Limitations of the Study

This study has several limitations. The simulated nature of the design, while valuable for the controlled exploration of device performance, cannot fully capture the complexities, time pressures, and interruptions present in real-world clinical environments across different health care settings. Simulated conditions may inadvertently inflate compliance rates due to factors such as the Hawthorne effect, simplification of tasks, scripted scenarios, and the absence of real patient risk, which could alter participant behavior. For instance, clinicians might demonstrate more meticulous disinfection in a simulation when no actual patient is in danger. These limitations affect ecological validity and underscore the need for further research to validate these findings under actual clinical conditions, where time pressures, competing priorities, and workflow disruptions are present.

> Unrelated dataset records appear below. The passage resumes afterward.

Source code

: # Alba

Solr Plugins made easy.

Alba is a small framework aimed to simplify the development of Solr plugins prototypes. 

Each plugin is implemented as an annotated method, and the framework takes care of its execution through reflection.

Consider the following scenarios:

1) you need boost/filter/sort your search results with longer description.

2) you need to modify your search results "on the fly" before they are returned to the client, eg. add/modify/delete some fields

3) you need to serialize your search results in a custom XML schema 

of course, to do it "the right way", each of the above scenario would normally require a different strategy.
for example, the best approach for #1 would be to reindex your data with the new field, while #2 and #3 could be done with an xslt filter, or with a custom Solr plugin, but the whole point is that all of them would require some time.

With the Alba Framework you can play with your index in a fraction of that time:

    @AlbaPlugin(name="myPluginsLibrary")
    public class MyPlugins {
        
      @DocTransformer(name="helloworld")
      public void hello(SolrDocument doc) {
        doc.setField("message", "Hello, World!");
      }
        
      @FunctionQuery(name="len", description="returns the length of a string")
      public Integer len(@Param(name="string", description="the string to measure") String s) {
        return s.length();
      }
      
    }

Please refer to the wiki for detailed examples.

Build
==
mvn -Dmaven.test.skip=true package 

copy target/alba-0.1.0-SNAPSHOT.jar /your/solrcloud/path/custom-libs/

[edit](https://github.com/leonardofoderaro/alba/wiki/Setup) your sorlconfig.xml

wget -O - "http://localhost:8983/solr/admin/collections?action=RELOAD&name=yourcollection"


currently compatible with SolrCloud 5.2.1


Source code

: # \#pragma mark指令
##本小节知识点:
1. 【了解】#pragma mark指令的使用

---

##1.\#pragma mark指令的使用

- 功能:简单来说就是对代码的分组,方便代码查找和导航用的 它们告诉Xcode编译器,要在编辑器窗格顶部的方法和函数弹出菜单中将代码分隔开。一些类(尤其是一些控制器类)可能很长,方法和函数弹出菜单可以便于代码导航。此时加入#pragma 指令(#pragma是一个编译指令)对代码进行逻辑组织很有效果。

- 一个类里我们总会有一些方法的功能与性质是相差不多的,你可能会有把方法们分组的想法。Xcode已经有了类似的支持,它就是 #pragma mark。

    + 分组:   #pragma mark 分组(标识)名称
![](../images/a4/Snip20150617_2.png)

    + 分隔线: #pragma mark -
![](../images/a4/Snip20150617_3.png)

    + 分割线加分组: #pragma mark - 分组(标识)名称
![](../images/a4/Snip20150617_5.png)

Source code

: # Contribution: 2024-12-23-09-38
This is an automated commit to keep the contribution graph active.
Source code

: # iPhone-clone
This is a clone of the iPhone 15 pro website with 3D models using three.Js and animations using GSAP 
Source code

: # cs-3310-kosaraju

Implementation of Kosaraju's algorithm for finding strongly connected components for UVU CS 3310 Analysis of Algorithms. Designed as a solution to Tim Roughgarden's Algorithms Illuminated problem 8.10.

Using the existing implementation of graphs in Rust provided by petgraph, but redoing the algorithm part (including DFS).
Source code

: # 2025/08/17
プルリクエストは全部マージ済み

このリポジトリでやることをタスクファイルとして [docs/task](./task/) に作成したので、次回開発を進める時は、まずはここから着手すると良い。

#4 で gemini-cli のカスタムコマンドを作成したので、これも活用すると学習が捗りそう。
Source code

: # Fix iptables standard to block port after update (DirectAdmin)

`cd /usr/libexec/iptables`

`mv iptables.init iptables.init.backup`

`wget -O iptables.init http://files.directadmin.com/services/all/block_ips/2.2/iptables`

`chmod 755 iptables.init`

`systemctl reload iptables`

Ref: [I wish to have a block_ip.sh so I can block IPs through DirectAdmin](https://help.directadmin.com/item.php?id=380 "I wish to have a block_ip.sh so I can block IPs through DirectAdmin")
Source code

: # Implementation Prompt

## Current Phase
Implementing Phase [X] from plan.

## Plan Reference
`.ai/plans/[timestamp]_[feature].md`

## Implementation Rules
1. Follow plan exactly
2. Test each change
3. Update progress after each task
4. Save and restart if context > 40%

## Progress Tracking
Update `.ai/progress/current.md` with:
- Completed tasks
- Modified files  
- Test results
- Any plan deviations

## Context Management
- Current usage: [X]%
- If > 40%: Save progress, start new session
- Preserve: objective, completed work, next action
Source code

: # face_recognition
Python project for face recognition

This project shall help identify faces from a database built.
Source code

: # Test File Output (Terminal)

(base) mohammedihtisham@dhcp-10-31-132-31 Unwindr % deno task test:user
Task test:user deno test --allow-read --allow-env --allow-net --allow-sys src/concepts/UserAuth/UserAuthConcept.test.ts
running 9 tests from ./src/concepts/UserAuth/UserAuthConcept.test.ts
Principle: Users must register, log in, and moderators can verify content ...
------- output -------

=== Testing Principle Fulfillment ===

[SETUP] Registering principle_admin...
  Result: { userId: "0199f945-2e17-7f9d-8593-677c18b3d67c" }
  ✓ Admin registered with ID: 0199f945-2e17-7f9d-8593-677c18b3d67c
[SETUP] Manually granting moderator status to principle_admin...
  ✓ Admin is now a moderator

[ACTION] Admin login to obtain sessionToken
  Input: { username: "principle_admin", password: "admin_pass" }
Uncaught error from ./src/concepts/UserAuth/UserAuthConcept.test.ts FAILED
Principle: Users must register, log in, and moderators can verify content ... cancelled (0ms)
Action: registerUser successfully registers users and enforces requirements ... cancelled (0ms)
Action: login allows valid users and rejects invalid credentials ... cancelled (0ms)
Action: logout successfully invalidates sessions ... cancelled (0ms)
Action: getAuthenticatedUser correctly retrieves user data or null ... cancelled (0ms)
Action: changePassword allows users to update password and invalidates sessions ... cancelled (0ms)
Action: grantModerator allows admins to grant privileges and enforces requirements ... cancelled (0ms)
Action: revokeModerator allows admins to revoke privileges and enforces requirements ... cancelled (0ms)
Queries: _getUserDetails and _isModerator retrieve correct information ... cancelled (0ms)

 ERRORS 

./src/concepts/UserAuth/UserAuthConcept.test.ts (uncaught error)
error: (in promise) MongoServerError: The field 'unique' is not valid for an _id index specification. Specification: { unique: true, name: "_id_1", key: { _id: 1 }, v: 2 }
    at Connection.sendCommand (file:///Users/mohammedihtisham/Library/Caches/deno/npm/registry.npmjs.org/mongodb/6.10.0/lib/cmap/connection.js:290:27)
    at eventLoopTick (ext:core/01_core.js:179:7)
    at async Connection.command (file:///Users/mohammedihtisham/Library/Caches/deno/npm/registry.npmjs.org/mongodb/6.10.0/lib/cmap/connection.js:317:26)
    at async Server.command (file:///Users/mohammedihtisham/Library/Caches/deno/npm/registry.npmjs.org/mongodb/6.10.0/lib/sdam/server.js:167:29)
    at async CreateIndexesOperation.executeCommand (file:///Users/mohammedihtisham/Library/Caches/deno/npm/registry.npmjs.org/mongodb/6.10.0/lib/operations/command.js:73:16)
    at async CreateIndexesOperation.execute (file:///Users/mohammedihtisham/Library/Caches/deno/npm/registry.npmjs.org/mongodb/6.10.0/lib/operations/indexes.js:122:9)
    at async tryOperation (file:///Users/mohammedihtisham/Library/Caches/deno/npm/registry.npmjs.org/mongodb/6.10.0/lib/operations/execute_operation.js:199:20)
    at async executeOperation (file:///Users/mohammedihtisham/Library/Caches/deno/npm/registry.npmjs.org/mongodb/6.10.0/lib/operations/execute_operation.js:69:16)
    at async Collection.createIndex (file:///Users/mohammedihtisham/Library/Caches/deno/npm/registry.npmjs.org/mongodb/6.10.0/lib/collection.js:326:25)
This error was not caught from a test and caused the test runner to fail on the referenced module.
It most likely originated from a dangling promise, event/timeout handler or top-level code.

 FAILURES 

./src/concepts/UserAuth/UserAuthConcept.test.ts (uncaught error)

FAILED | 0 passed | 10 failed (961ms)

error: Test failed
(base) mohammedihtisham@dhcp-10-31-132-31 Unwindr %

In addition, the generalizability of results may be limited due to all participants being based in the United States. Further, not all aspects of compliance and disinfection were measured, leaving some critical elements unevaluated, and compliance improvement was only assessed over a limited time frame, preventing conclusions about long-term adherence. Another limitation is that the intervention group received structured training (via IFU or demonstration video), whereas the control group followed existing hospital procedures without equivalent refresher training. This methodological asymmetry introduces a confounding effect, as training alone can increase adherence regardless of device performance. Further studies should consider designs that isolate training effects, such as crossover trials or parallel group designs, to better determine device-specific impact.

Additionally, given the current health care environment, cost-conscious decision-making, and prevailing standard practices, we recognize that the unit cost of an alcohol swab and a prefilled flush may be lower than that of the study product, BD PosiFlush SafeScrub. However, the true value of the device lies in its ability to enhance compliance, as demonstrated in this study. Its integrated design serves as a visual and functional prompt for clinicians to scrub the access site prior to flushing, helping reduce the risk of introducing contaminants that could lead to CRBSIs. Further studies should therefore evaluate cost-effectiveness, implementation feasibility, and sustainability dimensions in real-world settings.

Finally, three pilot studies informed the main study design. Based on the clinician’s feedback, the control group was evaluated against their own hospital policies rather than a ≥10-second threshold to preserve external validity by reflecting real-world practice. We acknowledge that this approach may introduce methodological asymmetry. To address this concern, we conducted an exploratory post hoc analysis applying a 10-second compliance threshold to both groups. This analysis demonstrated a statistically significant difference in favor of the intervention, indicating that the findings are robust regardless of the compliance definition applied.

Conclusions

The BD PosiFlush SafeScrub device approximately doubled the scrub-the-hub compliance before flushing compared to alcohol pads and prefilled saline syringes, simplifying workflow by embedding disinfection into the flushing step. Further real-world studies are needed to confirm cost-effectiveness and environmental impact across diverse health care settings.